Lara pls comment on crude under crude comments
When the markets have closed and I have StockCharts volume data for today’s session I’ll finish the analysis.
In the meantime I’ll be looking for an alternate to explain this sideways movement.
On the daily chart it looks like a small triangle pattern. A fairly reliable continuation pattern.
Another second wave correction. The invalidation point should hold if that is what this is.
Price is following the upper edge of the channel about the last correction, finding support there.
But I am concerned that this is completing a small red daily candlestick. And so at the daily chart level it looks like part of the minuscule 2 (first hourly chart, micro 2 on the alternate).
I will have an alternate idea today that sees the last second wave continuing further sideways as a combination. Invalidation point 1,082.74. More sideways movement expected.
The trend for both wave counts is still up at least short / mid term. This structure is still incomplete. The volume profile is still bullish short / mid term also. If this is a third wave up then it should find support at the 9 day EMA, which means it should not move below 1,092.5. The 9 day EMA sits on yesterdays low.

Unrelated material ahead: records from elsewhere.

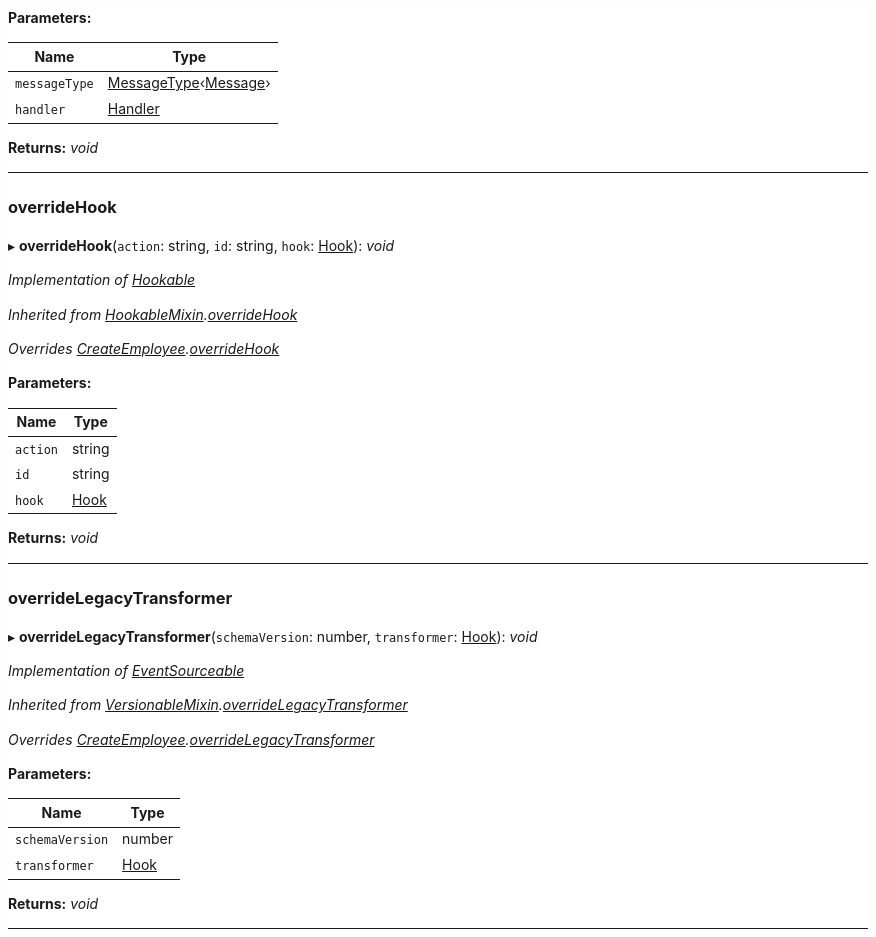 **Parameters:**

Name | Type |
------ | ------ |
`messageType` | [MessageType](../interfaces/types.messagetype.md)‹[Message](../interfaces/types.message.md)› |
`handler` | [Handler](../modules/types.md#handler) |

**Returns:** *void*

___

###  overrideHook

▸ **overrideHook**(`action`: string, `id`: string, `hook`: [Hook](../modules/types.md#hook)): *void*

*Implementation of [Hookable](../interfaces/types.hookable.md)*

*Inherited from [HookableMixin](hookablemixin.md).[overrideHook](hookablemixin.md#overridehook)*

*Overrides [CreateEmployee](createemployee.md).[overrideHook](createemployee.md#overridehook)*

**Parameters:**

Name | Type |
------ | ------ |
`action` | string |
`id` | string |
`hook` | [Hook](../modules/types.md#hook) |

**Returns:** *void*

___

###  overrideLegacyTransformer

▸ **overrideLegacyTransformer**(`schemaVersion`: number, `transformer`: [Hook](../modules/types.md#hook)): *void*

*Implementation of [EventSourceable](../interfaces/types.eventsourceable.md)*

*Inherited from [VersionableMixin](versionablemixin.md).[overrideLegacyTransformer](versionablemixin.md#overridelegacytransformer)*

*Overrides [CreateEmployee](createemployee.md).[overrideLegacyTransformer](createemployee.md#overridelegacytransformer)*

**Parameters:**

Name | Type |
------ | ------ |
`schemaVersion` | number |
`transformer` | [Hook](../modules/types.md#hook) |

**Returns:** *void*

___
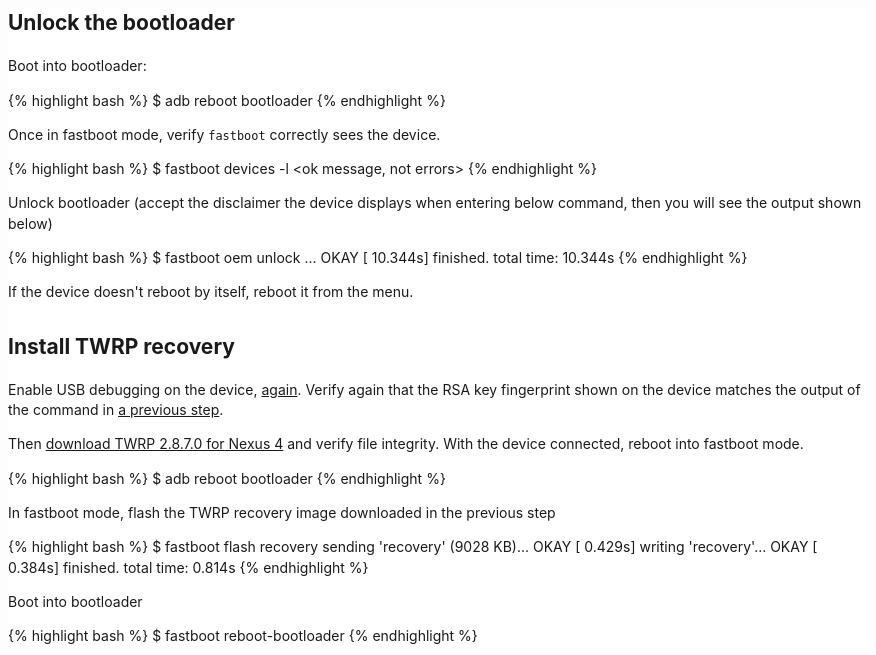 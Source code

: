 ## Unlock the bootloader

Boot into bootloader:

{% highlight bash %}
$ adb reboot bootloader
{% endhighlight %}

Once in fastboot mode, verify `fastboot` correctly sees the device.

{% highlight bash %}
$ fastboot devices -l
<ok message, not errors>
{% endhighlight %}

Unlock bootloader (accept the disclaimer the device displays when entering
below command, then you will see the output shown below)

{% highlight bash %}
$ fastboot oem unlock
...
OKAY [ 10.344s]
finished. total time: 10.344s
{% endhighlight %}

If the device doesn't reboot by itself, reboot it from the menu.

## Install TWRP recovery

Enable USB debugging on the device,
[again](#configure-the-nexus-device-for-development). Verify again that the RSA
key fingerprint shown on the device matches the output of the command in [a
previous step](#confirm-adb-key).

Then [download TWRP 2.8.7.0 for Nexus 4](https://twrp.me/devices/lgnexus4.html)
and verify file integrity.  With the device connected, reboot into fastboot
mode.

{% highlight bash %}
$ adb reboot bootloader
{% endhighlight %}

In fastboot mode, flash the TWRP recovery image downloaded in the previous step

{% highlight bash %}
$ fastboot flash recovery <path to TWRP image>
sending 'recovery' (9028 KB)...
OKAY [  0.429s]
writing 'recovery'...
OKAY [  0.384s]
finished. total time: 0.814s
{% endhighlight %}

Boot into bootloader

{% highlight bash %}
$ fastboot reboot-bootloader
{% endhighlight %}
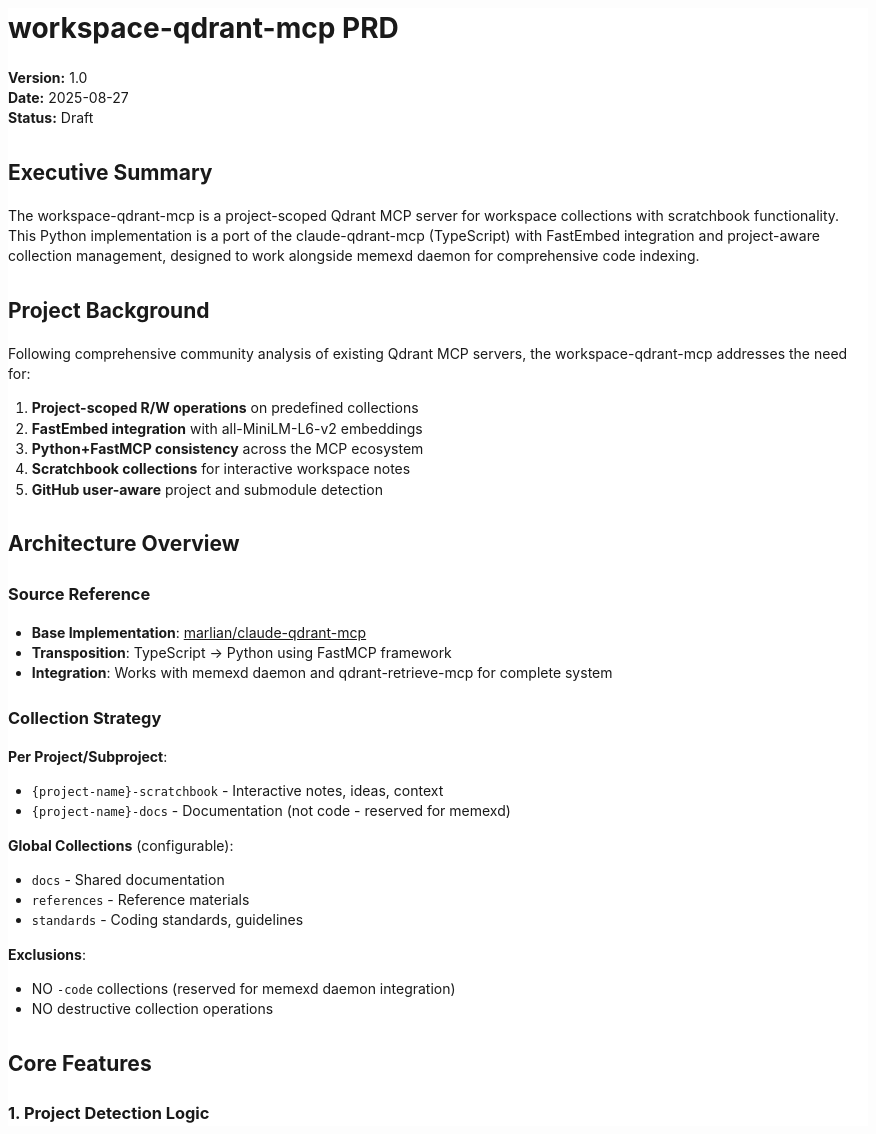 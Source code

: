# workspace-qdrant-mcp PRD

**Version:** 1.0  
**Date:** 2025-08-27  
**Status:** Draft

## Executive Summary

The workspace-qdrant-mcp is a project-scoped Qdrant MCP server for workspace collections with scratchbook functionality. This Python implementation is a port of the claude-qdrant-mcp (TypeScript) with FastEmbed integration and project-aware collection management, designed to work alongside memexd daemon for comprehensive code indexing.

## Project Background

Following comprehensive community analysis of existing Qdrant MCP servers, the workspace-qdrant-mcp addresses the need for:

1. **Project-scoped R/W operations** on predefined collections
2. **FastEmbed integration** with all-MiniLM-L6-v2 embeddings  
3. **Python+FastMCP consistency** across the MCP ecosystem
4. **Scratchbook collections** for interactive workspace notes
5. **GitHub user-aware** project and submodule detection

## Architecture Overview

### Source Reference
- **Base Implementation**: [marlian/claude-qdrant-mcp](https://github.com/marlian/claude-qdrant-mcp)
- **Transposition**: TypeScript → Python using FastMCP framework
- **Integration**: Works with memexd daemon and qdrant-retrieve-mcp for complete system

### Collection Strategy

**Per Project/Subproject**:
- `{project-name}-scratchbook` - Interactive notes, ideas, context
- `{project-name}-docs` - Documentation (not code - reserved for memexd)

**Global Collections** (configurable):
- `docs` - Shared documentation
- `references` - Reference materials  
- `standards` - Coding standards, guidelines

**Exclusions**:
- NO `-code` collections (reserved for memexd daemon integration)
- NO destructive collection operations

## Core Features

### 1. Project Detection Logic
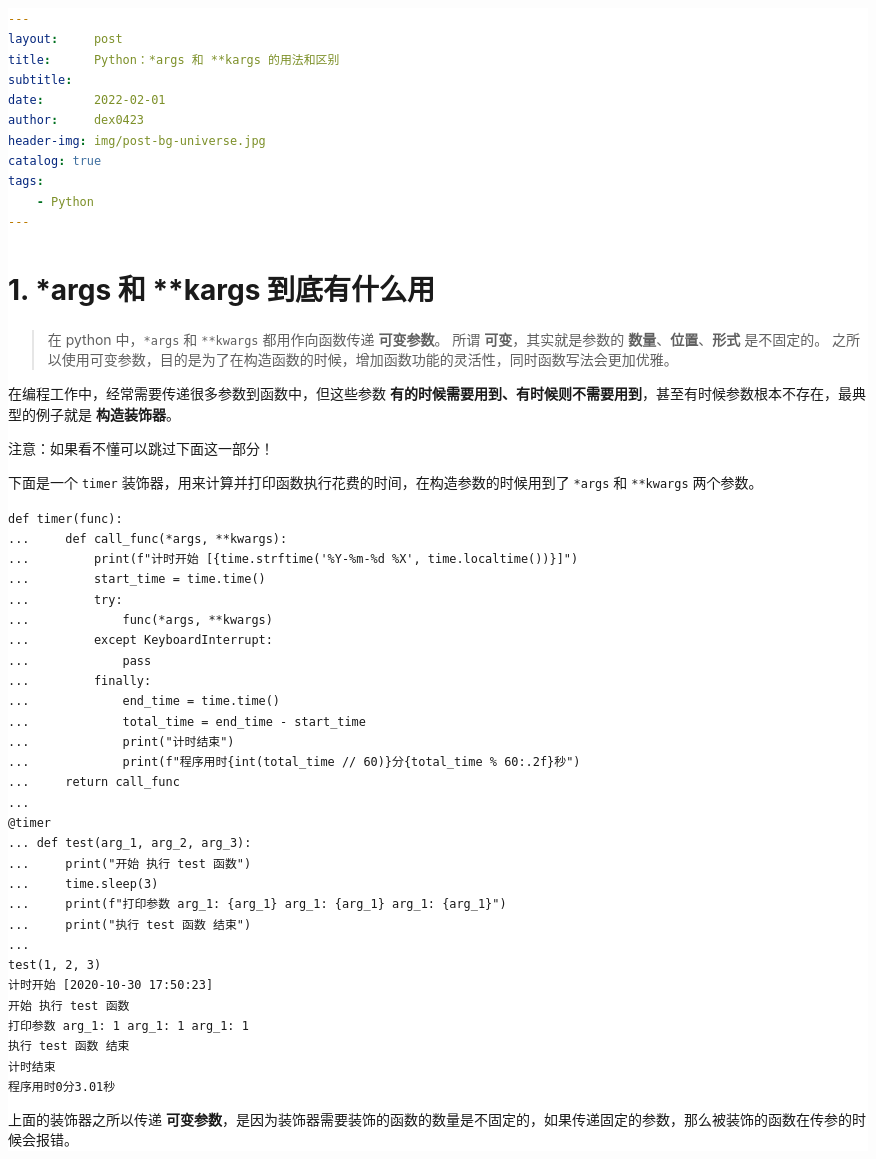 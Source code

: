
 ```yaml
---
layout:     post
title:      Python：*args 和 **kargs 的用法和区别
subtitle:   
date:       2022-02-01
author:     dex0423
header-img: img/post-bg-universe.jpg
catalog: true
tags:
    - Python
---
```



# 1. *args 和 **kargs 到底有什么用

>在 python 中，```*args``` 和 ```**kwargs``` 都用作向函数传递 **可变参数**。
所谓 **可变**，其实就是参数的 **数量**、**位置**、**形式** 是不固定的。
之所以使用可变参数，目的是为了在构造函数的时候，增加函数功能的灵活性，同时函数写法会更加优雅。

在编程工作中，经常需要传递很多参数到函数中，但这些参数 **有的时候需要用到、有时候则不需要用到**，甚至有时候参数根本不存在，最典型的例子就是 **构造装饰器**。

注意：如果看不懂可以跳过下面这一部分！

下面是一个 ```timer``` 装饰器，用来计算并打印函数执行花费的时间，在构造参数的时候用到了 ```*args``` 和 ```**kwargs``` 两个参数。
```
def timer(func):
...     def call_func(*args, **kwargs):
...         print(f"计时开始 [{time.strftime('%Y-%m-%d %X', time.localtime())}]")
...         start_time = time.time()
...         try:
...             func(*args, **kwargs)
...         except KeyboardInterrupt:
...             pass
...         finally:
...             end_time = time.time()
...             total_time = end_time - start_time
...             print("计时结束")
...             print(f"程序用时{int(total_time // 60)}分{total_time % 60:.2f}秒")
...     return call_func
... 
@timer
... def test(arg_1, arg_2, arg_3):
...     print("开始 执行 test 函数")
...     time.sleep(3)
...     print(f"打印参数 arg_1: {arg_1} arg_1: {arg_1} arg_1: {arg_1}")
...     print("执行 test 函数 结束")
...     
test(1, 2, 3)
计时开始 [2020-10-30 17:50:23]
开始 执行 test 函数
打印参数 arg_1: 1 arg_1: 1 arg_1: 1
执行 test 函数 结束
计时结束
程序用时0分3.01秒

``` 
上面的装饰器之所以传递 **可变参数**，是因为装饰器需要装饰的函数的数量是不固定的，如果传递固定的参数，那么被装饰的函数在传参的时候会报错。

Even though gold has moved up $26 at about 1,097 or 2.4% since the January low of 1,071.45 the miners have only moved up 4 % from their 5+ year lows. Any idea why miners aren’t moving up or staying up more?
Lara
Was today’s low of 1,094.12 at 9:22 am likely the low for the next week?
I take it that the high this week of 1,112.19 is no longer in the cards?
Any idea why gold is struggling so much to stay above 1,100?
It is most likely, but not certain. I can see a possibility where this correction could be a continuation of the last second wave, it may continue as a combination and so could include a new low below 1,092.12.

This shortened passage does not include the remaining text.